Es propio del
lenguaje que existan palabras nuevas mientras otras van desapareciendo ya que
en esto del habla también hay natalidad y mortalidad. Una de las palabras que en
México se encuentra en peligro de extinción es la de cácaro. Con esa expresión,
devenida en grito, el público asistente a una sala de cine llamaba la atención
del operario al momento de presentarse un problema (corte, enfoque, sonido) con
la película proyectada. En relación a los integrantes de ese oficio, Jorge
Ibargüengoitia comenta que el público sólo los recuerda “(…) en momentos de
desastre y para insultarlos. Nunca he visto que la gente aplauda porque la
película no se cortó” (lo que le permite trazar un símil con lo que sucede a
los policías, de los que nadie se acuerda cuando cumplen debidamente con su
trabajo).
¿Cuál es el origen
de tan curiosa expresión?

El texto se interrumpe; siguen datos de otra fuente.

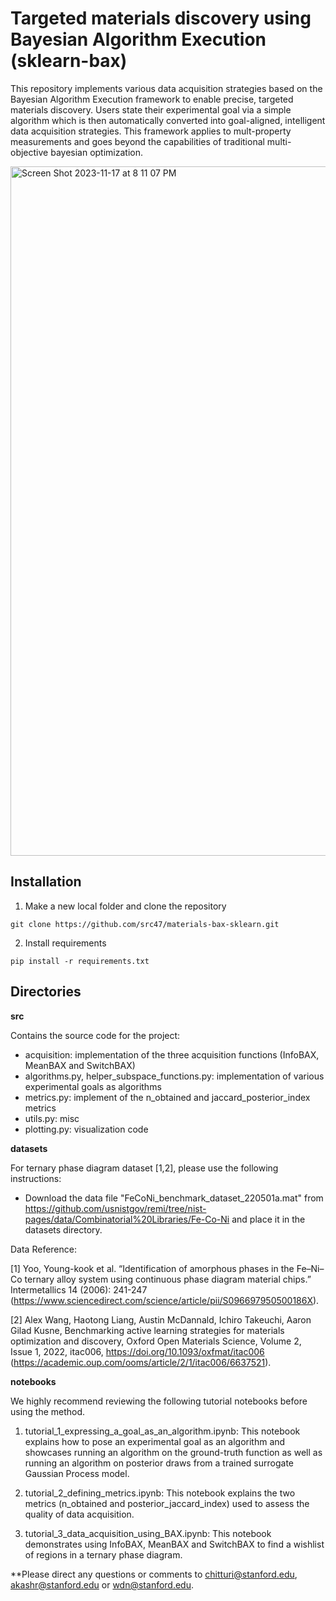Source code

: # Targeted materials discovery using Bayesian Algorithm Execution (sklearn-bax)

This repository implements various data acquisition strategies based on the Bayesian Algorithm Execution framework to enable precise, targeted materials discovery. Users state their experimental goal via a simple algorithm which is then automatically converted into goal-aligned, intelligent data acquisition strategies. This framework applies to mult-property measurements and goes beyond the capabilities of traditional multi-objective bayesian optimization. 


<img width="1103" alt="Screen Shot 2023-11-17 at 8 11 07 PM" src="https://github.com/src47/sklearn-bax/assets/39596225/beeb53e1-bbe6-47c8-89a4-fefb510143a9">

## Installation

1) Make a new local folder and clone the repository

```
git clone https://github.com/src47/materials-bax-sklearn.git
```

2) Install requirements

```
pip install -r requirements.txt
```

## Directories

**src** 

Contains the source code for the project:
- acquisition: implementation of the three acquisition functions (InfoBAX, MeanBAX and SwitchBAX)
- algorithms.py, helper_subspace_functions.py: implementation of various experimental goals as algorithms 
- metrics.py: implement of the n_obtained and jaccard_posterior_index metrics 
- utils.py: misc
- plotting.py: visualization code 

**datasets** 

For ternary phase diagram dataset [1,2], please use the following instructions:
- Download the data file "FeCoNi_benchmark_dataset_220501a.mat" from https://github.com/usnistgov/remi/tree/nist-pages/data/Combinatorial%20Libraries/Fe-Co-Ni and place it in the datasets directory. 

Data Reference:

[1] Yoo, Young-kook et al. “Identification of amorphous phases in the Fe–Ni–Co ternary alloy system using continuous phase diagram material chips.” Intermetallics 14 (2006): 241-247 (https://www.sciencedirect.com/science/article/pii/S096697950500186X).

[2] Alex Wang, Haotong Liang, Austin McDannald, Ichiro Takeuchi, Aaron Gilad Kusne, Benchmarking active learning strategies for materials optimization and discovery, Oxford Open Materials Science, Volume 2, Issue 1, 2022, itac006, https://doi.org/10.1093/oxfmat/itac006 (https://academic.oup.com/ooms/article/2/1/itac006/6637521).

**notebooks** 

We highly recommend reviewing the following tutorial notebooks before using the method. 

1) tutorial_1_expressing_a_goal_as_an_algorithm.ipynb: This notebook explains how to pose an experimental goal as an algorithm and showcases running an algorithm on the ground-truth function as well as running an algorithm on posterior draws from a trained surrogate Gaussian Process model. 

2) tutorial_2_defining_metrics.ipynb: This notebook explains the two metrics (n_obtained and posterior_jaccard_index) used to assess the quality of data acquisition. 

3) tutorial_3_data_acquisition_using_BAX.ipynb: This notebook demonstrates using InfoBAX, MeanBAX and SwitchBAX to find a wishlist of regions in a ternary phase diagram. 

**Please direct any questions or comments to chitturi@stanford.edu, akashr@stanford.edu or wdn@stanford.edu.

Un primer indicio lo brinda Joaquín Antonio Peñalosa:
“Cácaro –porque el primero de todos, allá por los años veinte, era un cacarizo
irreductible a la mejor cirugía plástica- (…) ‘Cácaro, deja la botella’, gritan
además algunos que como bien juzgan.” La información que proporciona Carlos
Martínez Vázquez permite hacernos una idea más completa del entorno en que se estrenó la expresión.
El
vocablo cácaro (…) nació, igual que el México Independiente, un 15 de
Septiembre; sólo que no en Dolores, sino en la carpa Cosmopolita, ubicada sobre
la Calzada Porfirio
Díaz, hoy Independencia (en la ciudad de Guadalajara). (...)
Corrían
los tiempos en que el Cine aún no aprendía a hablar y don José Castañeda, dueño
del local, debía decir al público, levantando la voz como un falso testimonio,
lo que iba aconteciendo en la película; mientras que don Rafael González, de
profesión manipulador (...) daba vueltas a la manija para que pasaran las
vistas.
A
veces, la cinta se trozaba; o, en un descuido, el foco de proyección podía
incendiar un buen tramo de la misma. Debido a eso, luego del estreno, las
funciones eran cada vez más cortas; hasta el día en que la película comenzaba
con 5 4 3 2 1 borronazo... y fin.
Cada
vez que acontecía la rotura o quemazón, el señor González se dedicaba a pegar,
con éter, las puntas dañadas; para que el espectáculo pudiera continuar.
Los
tramos rescatables de cada tarde, producían una fuente de ingresos extra para
don Rafita, a quien los muchachos arrebataban materialmente las vistas de sus
actores preferidos: Tom Mix, Buck Jones, Bili Boyd & Steve Mc Coy. (...)
Ese
día, tal vez por el calor, el éter y la aburrición de ver siempre lo mismo, don
Rafa, quien entre otras peculiaridades ostentaba en su cara las huellas
devastadoras de una viruela loca malcuidada, se puso a cabecear, soltó la
manilla y la cinta fue pasando tan despacio, que doña Mary Pickford parecía que
nunca se iba a encasquetar aquel ridículo sombrero; ante la creciente
desesperación del público al que le urgía saber si por fin se lo iba a poner o
no (El Sombrero de Nueva York /1912/dirigida por David Wark Griffith)
En
ese suspense a trois, don Pepe, desesperado, le gritó al operador
llamándolo por su apodo: Cácaro.
Éste,
con el sobresalto, le dio velocidad a la manivela, así que las vistas pasaban
ahora a 78 rpm y la Pickford
agitaba su pamela como si estuviera avivando la lumbre de un brasero, con lo
que nuestros antecesores, que eran más simples que un viaje de ida, se atacaban
de la risa.
Entonces
don José, coreado por cientos de voces divertidas, se puso a gritar nuevamente:
Cácaro.
Con los avances técnicos
es poco frecuente que hoy día se presenten aquellas dificultades que dieron
origen, hace ya casi cien años, al grito de: ¡Cácaro!, por lo que es posible
que estemos asistiendo a la despedida de una expresión que fuera tan útil.